A layout-to-simulation approach for thermal design of IC

After decades of development along with the Moore's Law, integrated circuits (IC) have become smaller and smaller in the feature size, thereby higher and higher in the integration degree. With the increment of the power density and the introduction of low thermal conductivity materials, the heat dissipation in integrated circuits has become the most challenge issue. Co-design of thermal and electrical performances is highly in demands to solve this issue. However, current EDA tools for the electrical design and the thermal simulation are not well correlated, and a lot of efforts have to be put on the physical modelling, especially for the three-dimensional (3D) simulation of temperature distribution inside the ICs.

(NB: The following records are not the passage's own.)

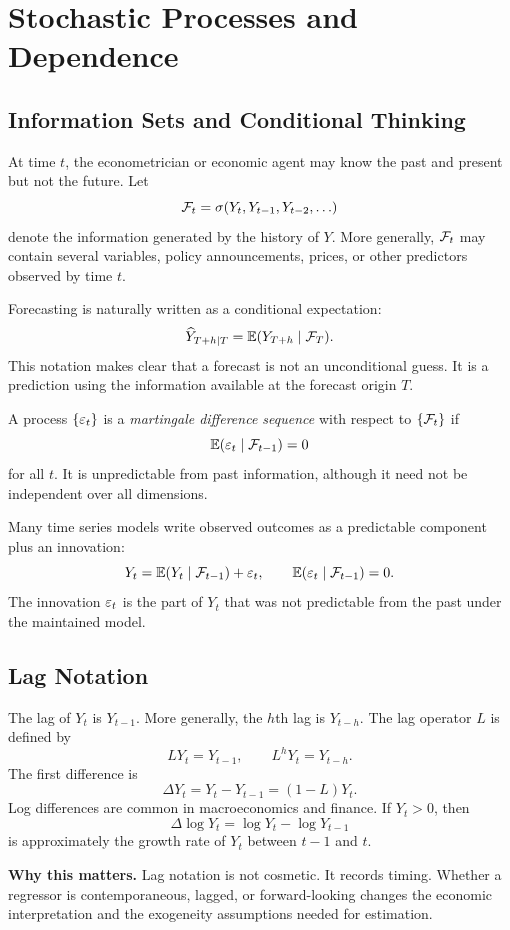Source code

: \section{Stochastic Processes and Dependence}

\subsection{Information Sets and Conditional Thinking}
At time $t$, the econometrician or economic agent may know the past and present but not the future. Let
\[
\calF_t=\sigma(Y_t,Y_{t-1},Y_{t-2},\ldots)
\]
denote the information generated by the history of $Y$. More generally, $\calF_t$ may contain several variables, policy announcements, prices, or other predictors observed by time $t$.

Forecasting is naturally written as a conditional expectation:
\[
\widehat{Y}_{T+h|T}=\E(Y_{T+h}\mid \calF_T).
\]
This notation makes clear that a forecast is not an unconditional guess. It is a prediction using the information available at the forecast origin $T$.

\begin{defN}
A process $\{\eps_t\}$ is a \emph{martingale difference sequence} with respect to $\{\calF_t\}$ if
\[
\E(\eps_t\mid \calF_{t-1})=0
\]
for all $t$. It is unpredictable from past information, although it need not be independent over all dimensions.
\end{defN}

Many time series models write observed outcomes as a predictable component plus an innovation:
\[
Y_t=\E(Y_t\mid \calF_{t-1})+\eps_t,
\qquad
\E(\eps_t\mid \calF_{t-1})=0.
\]
The innovation $\eps_t$ is the part of $Y_t$ that was not predictable from the past under the maintained model.

\subsection{Lag Notation}
The lag of $Y_t$ is $Y_{t-1}$. More generally, the $h$th lag is $Y_{t-h}$. The lag operator $L$ is defined by
\[
LY_t=Y_{t-1},\qquad L^hY_t=Y_{t-h}.
\]
The first difference is
\[
\Delta Y_t=Y_t-Y_{t-1}=(1-L)Y_t.
\]
Log differences are common in macroeconomics and finance. If $Y_t>0$, then
\[
\Delta \log Y_t=\log Y_t-\log Y_{t-1}
\]
is approximately the growth rate of $Y_t$ between $t-1$ and $t$.

\begin{boxD}
\textbf{Why this matters.}
Lag notation is not cosmetic. It records timing. Whether a regressor is contemporaneous, lagged, or forward-looking changes the economic interpretation and the exogeneity assumptions needed for estimation.
\end{boxD}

This paper introduces a layout-to-simulation approach to bridge the layout design and the full-scale finite element method. This design starts directly from the layout of the chip by extracting the feature structure from the layout file (GDS2), modelling the 3D geometrical structure, assigning the material and physical field/boundry parameters, and finally running the simulation after meshing and configuring the solver. The test case has a layout with size of 2 mm×2 mm with 6 different layers to realize the heater, temperature sensors and microfluidic cooling channels. We mainly study the 6-layer heater. Temperature distribution inside the chip is obtained after the finite element simulation to fasten the co-design procedure. This work presents a promising strategy for co-designs of electrical and thermal performance of the IC.